> Assignment
Each line of the records that follow must come back exactly, with pictures skipped.

> Material provided
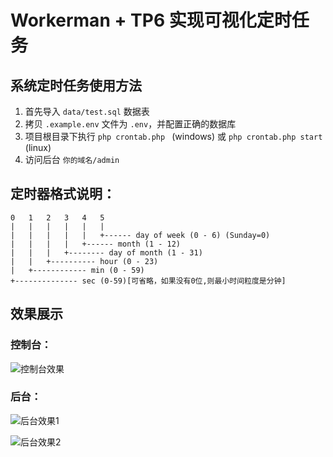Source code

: # Workerman + TP6 实现可视化定时任务



## 系统定时任务使用方法

1. 首先导入 `data/test.sql` 数据表
2. 拷贝 `.example.env` 文件为 `.env`，并配置正确的数据库
3. 项目根目录下执行 `php crontab.php ` (windows) 或 `php crontab.php start ` (linux)
4. 访问后台 `你的域名/admin`



## 定时器格式说明：

```
0   1   2   3   4   5
|   |   |   |   |   |
|   |   |   |   |   +------ day of week (0 - 6) (Sunday=0)
|   |   |   |   +------ month (1 - 12)
|   |   |   +-------- day of month (1 - 31)
|   |   +---------- hour (0 - 23)
|   +------------ min (0 - 59)
+-------------- sec (0-59)[可省略，如果没有0位,则最小时间粒度是分钟]
```



## 效果展示

### 控制台：

![控制台效果](https://img2020.cnblogs.com/blog/1215492/202104/1215492-20210420091500028-1741091193.png)

### 后台：

![后台效果1](https://img2020.cnblogs.com/blog/1215492/202104/1215492-20210420091506215-459976008.png)

![后台效果2](https://img2020.cnblogs.com/blog/1215492/202104/1215492-20210420091643764-1727510335.png)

> Answer space
Source code

: # Workerman + TP6 实现可视化定时任务



## 系统定时任务使用方法

1. 首先导入 `data/test.sql` 数据表
2. 拷贝 `.example.env` 文件为 `.env`，并配置正确的数据库
3. 项目根目录下执行 `php crontab.php ` (windows) 或 `php crontab.php start ` (linux)
4. 访问后台 `你的域名/admin`



## 定时器格式说明：

```
0   1   2   3   4   5
|   |   |   |   |   |
|   |   |   |   |   +------ day of week (0 - 6) (Sunday=0)
|   |   |   |   +------ month (1 - 12)
|   |   |   +-------- day of month (1 - 31)
|   |   +---------- hour (0 - 23)
|   +------------ min (0 - 59)
+-------------- sec (0-59)[可省略，如果没有0位,则最小时间粒度是分钟]
```



## 效果展示

### 控制台：

![控制台效果](https://img2020.cnblogs.com/blog/1215492/202104/1215492-20210420091500028-1741091193.png)

### 后台：

![后台效果1](https://img2020.cnblogs.com/blog/1215492/202104/1215492-20210420091506215-459976008.png)

![后台效果2](https://img2020.cnblogs.com/blog/1215492/202104/1215492-20210420091643764-1727510335.png)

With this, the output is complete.